Saturday, April 13, 2013

Avary Ann


Weighing in at 8lb 1oz, and 19" long, we welcome Avary Ann to our growing young family.  Generally speaking, the birth went well...except true to our family's form, we had to inject a little surprise into the mix.  When she engaged in the birth canal, Avary's heart beat dropped to 60 bpm (it had been 150).  The nurse immediately notified the doctor that we were in a strenuous situation.  Then here's the play-by-play over the next two minutes before Avary was born:

The heart monitor flat-lined, ie, went completely to zero.  This caused panic.  The nurse thought the leads that monitored the heart rate came off, but they didn't.  She then frantically tried the wire connections to see if it was a mechanical failure.  But cords were connected properly.  She then pushed the panic button to alert an army of nursed that rushed in to help, all while saying "Tasha, we have to get this baby out now!  Push, Push, Push."  The army of nurses started joining in the chorus, "Push!  You've gotta push.  Harder...Push harder!"

My dear wife was pushing with all her might.  Meanwhile, Avary's head appeared, but her shoulder was stuck on the pelvis bone, something called "shoulder distocia".  Our nurse, Pamela, quickly directed another nurse to push on Tasha's pelvis bone in an attempt to make a little more room, while Pamela turned the shoulder.  With that, Avary was finally born...and you could see that the last two minutes took a toll:  Her cheeks were bruised and her body a deep purple.  She then started to slowly cry--a major relief to all of us.  It was soft at first, but then gradually getting louder while her body gained better color.  Whew!  A very tenuous 2 minutes of our lives, and in hind-sight, we realized that what had occurred was an absolute miracle in the truest sense.

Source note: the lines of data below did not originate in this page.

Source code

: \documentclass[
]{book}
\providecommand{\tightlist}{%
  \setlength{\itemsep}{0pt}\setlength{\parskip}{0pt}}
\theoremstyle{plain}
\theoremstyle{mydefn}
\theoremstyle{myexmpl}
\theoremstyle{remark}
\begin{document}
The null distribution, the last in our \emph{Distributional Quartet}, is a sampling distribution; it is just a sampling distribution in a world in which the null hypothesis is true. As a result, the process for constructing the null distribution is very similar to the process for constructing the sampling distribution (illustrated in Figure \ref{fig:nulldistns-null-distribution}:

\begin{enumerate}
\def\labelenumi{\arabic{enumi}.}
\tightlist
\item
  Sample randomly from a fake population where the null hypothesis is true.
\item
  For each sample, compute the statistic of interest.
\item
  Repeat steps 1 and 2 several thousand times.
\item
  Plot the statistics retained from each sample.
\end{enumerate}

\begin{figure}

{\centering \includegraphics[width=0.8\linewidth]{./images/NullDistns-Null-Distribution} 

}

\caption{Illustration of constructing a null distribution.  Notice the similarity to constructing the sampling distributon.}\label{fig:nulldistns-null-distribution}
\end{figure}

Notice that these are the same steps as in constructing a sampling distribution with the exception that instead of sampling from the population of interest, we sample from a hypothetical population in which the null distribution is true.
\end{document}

You see, nurses don't deliver babies, and when you're a VBAC, the doctor and anesthesiologist HAVE TO BE on-sight...which they were, but neither obviously made it in time.  Now add the complexity of shoulder distocia, a situation that is a cause for cerebral palsy and even infant fatality.  Our nurse just completed a training course where she specifically paid attention to what the doctor did in that situation.  We firmly believe that this recent training was literally a God-send.  We all know that God is aware of us individually, and this is a testimony that He is a God of miracles.

About 4 minutes after the birth, our doctor arrived.  He delivered the placenta, and then to make matters even more interesting, Tasha was hemorrhaging.  We eventually stopped the bleeding through the administration of some medication, but she ultimately lost 800 ml of blood, three times the normal blood loss.

Needless to say, we are very thankful that everyone came out of this healthy.  We are blessed to have a great family and an understanding of God's plan for each of us.


Kara said...

Oh my gosh, what a precious little miracle!! She's beautiful and I'm so grateful that she and Tasha are well. Thank goodness for those nurses (angels) who were skilled and knew what to do.

Emily said...

Another beautiful Bigler baby!! Congrats! We are so grateful for those nurses. Your family is so big now- and absolutely precious!